February 16, 2018 — President Donald Trump’s proposed budget for the National Oceanic and Atmospheric Administration cuts more than $1 billion from the agency that manages the nation’s fisheries and coastal ecosystems, explores space and forecasts weather and changing environmental conditions.
On Thursday, U.S. Rep. Seth Moulton of Salem criticized the proposed cuts, saying the proposed 14 percent decline reflects the administration’s shallow understanding of the importance of NOAA’s programs to coastal communities, maritime industries and the national resources the agency is tasked to protect.
“It’s a recipe for disaster,” Moulton said of the withering budget cuts.

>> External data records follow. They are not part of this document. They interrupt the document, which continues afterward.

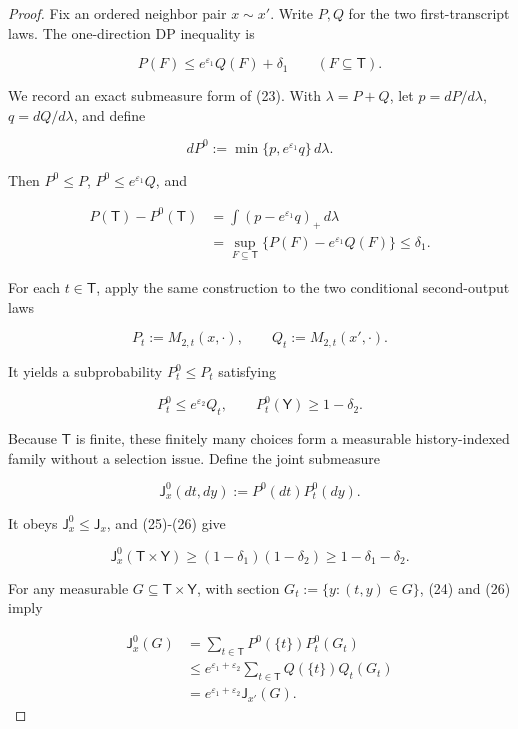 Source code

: \begin{proof}
Fix an ordered neighbor pair \(x\sim x'\). Write \(P,Q\) for
the two first-transcript laws. The one-direction DP inequality is

\[
 P(F)\leq e^{\varepsilon_1}Q(F)+\delta_1
 \qquad(F\subseteq\mathsf T).
\tag{23}
\]

We record an exact submeasure form of (23). With
\(\lambda=P+Q\), let \(p=dP/d\lambda\), \(q=dQ/d\lambda\), and define

\[
 dP^0:=\min\{p,e^{\varepsilon_1}q\}\,d\lambda.
\tag{24}
\]

Then \(P^0\leq P\), \(P^0\leq e^{\varepsilon_1}Q\), and

\[
\begin{aligned}
 P(\mathsf T)-P^0(\mathsf T)
 &=\int(p-e^{\varepsilon_1}q)_+\,d\lambda\\
 &=\sup_{F\subseteq\mathsf T}
   \{P(F)-e^{\varepsilon_1}Q(F)\}
 \leq\delta_1.
\end{aligned}
\tag{25}
\]

For each \(t\in\mathsf T\), apply the same construction to the two
conditional second-output laws

\[
 P_t:=M_{2,t}(x,\cdot),
 \qquad Q_t:=M_{2,t}(x',\cdot).
\]

It yields a subprobability \(P_t^0\leq P_t\) satisfying

\[
 P_t^0\leq e^{\varepsilon_2}Q_t,
 \qquad
 P_t^0(\mathsf Y)\geq1-\delta_2.
\tag{26}
\]

Because \(\mathsf T\) is finite, these finitely many choices form a
measurable history-indexed family without a selection issue. Define the
joint submeasure

\[
 \mathsf J_x^0(dt,dy):=P^0(dt)P_t^0(dy).
\tag{27}
\]

It obeys \(\mathsf J_x^0\leq\mathsf J_x\), and (25)-(26) give

\[
 \mathsf J_x^0(\mathsf T\times\mathsf Y)
 \geq(1-\delta_1)(1-\delta_2)
 \geq1-\delta_1-\delta_2.
\tag{28}
\]

For any measurable \(G\subseteq\mathsf T\times\mathsf Y\), with section
\(G_t:=\{y:(t,y)\in G\}\), (24) and (26) imply

\[
\begin{aligned}
 \mathsf J_x^0(G)
 &=\sum_{t\in\mathsf T}P^0(\{t\})P_t^0(G_t)\\
 &\leq e^{\varepsilon_1+\varepsilon_2}
   \sum_{t\in\mathsf T}Q(\{t\})Q_t(G_t)\\
 &=e^{\varepsilon_1+\varepsilon_2}\mathsf J_{x'}(G).
\end{aligned}
\tag{29}
\]


\end{proof}
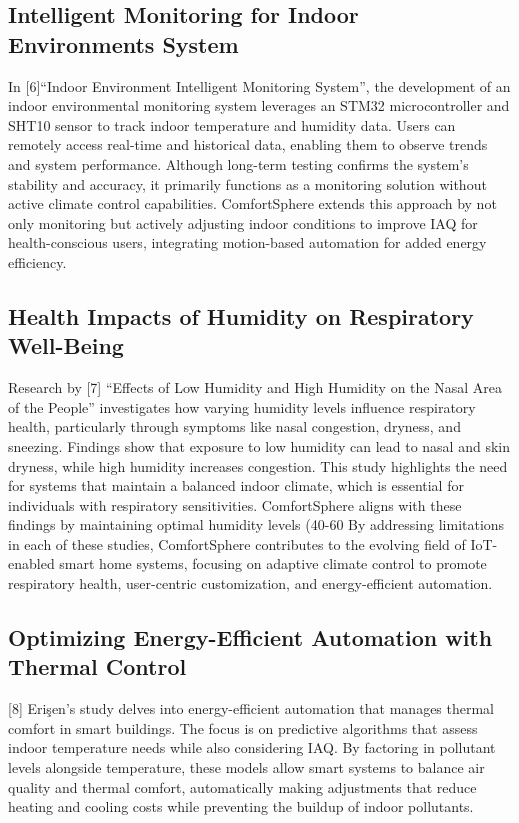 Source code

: \documentclass[a4paper]{scrartcl}
\begin{document}
\subsection{Intelligent Monitoring for Indoor Environments System}
In [6]“Indoor Environment Intelligent Monitoring System”, the development of an indoor environmental monitoring system leverages an STM32 microcontroller and SHT10 sensor to track indoor temperature and humidity data. Users can remotely access real-time and historical data, enabling them to observe trends and system performance. Although long-term testing confirms the system’s stability and accuracy, it primarily functions as a monitoring solution without active climate control capabilities. ComfortSphere extends this approach by not only monitoring but actively adjusting indoor conditions to improve IAQ for health-conscious users, integrating motion-based automation for added energy efficiency.

\subsection{ Health Impacts of Humidity on Respiratory Well-Being}
Research by [7] “Effects of Low Humidity and High Humidity on the Nasal Area of the People” investigates how varying humidity levels influence respiratory health, particularly through symptoms like nasal congestion, dryness, and sneezing. Findings show that exposure to low humidity can lead to nasal and skin dryness, while high humidity increases congestion. This study highlights the need for systems that maintain a balanced indoor climate, which is essential for individuals with respiratory sensitivities. ComfortSphere aligns with these findings by maintaining optimal humidity levels (40-60%
By addressing limitations in each of these studies, ComfortSphere contributes to the evolving field of IoT-enabled smart home systems, focusing on adaptive climate control to promote respiratory health, user-centric customization, and energy-efficient automation.

\subsection{Optimizing Energy-Efficient Automation with Thermal Control}
[8] Erişen’s study delves into energy-efficient automation that manages thermal comfort in smart buildings. The focus is on predictive algorithms that assess indoor temperature needs while also considering IAQ. By factoring in pollutant levels alongside temperature, these models allow smart systems to balance air quality and thermal comfort, automatically making adjustments that reduce heating and cooling costs while preventing the buildup of indoor pollutants.\\
\end{document}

A spokeswoman at NOAA’s Gloucester-based Greater Atlantic Region Fisheries Office said the agency would have no comment on the budget proposal.
Still, the numbers remain unnerving — and the opposition more unified among a disparate band of conservationists, fishing stakeholders and political forces — when the cuts within the cuts are explored.
Local groundfishermen, already buffeted by heightened regulation, shrinking quotas and climactic changes, fear the cuts will kill any possibility that NOAA will continue reimbursements for portions of their at-sea monitoring costs in 2018.
Conservationists, such as Oceana, have railed against the deep cuts in ocean-funded research, such as the 33 percent cut in the National Ocean Service.
“The president’s proposal would cripple NOAA, the nation’s premier agency for ocean management and research,” Oceana said in its statement responding to the Trump budget proposals. “Major NOAA programs would suffer massive cuts.”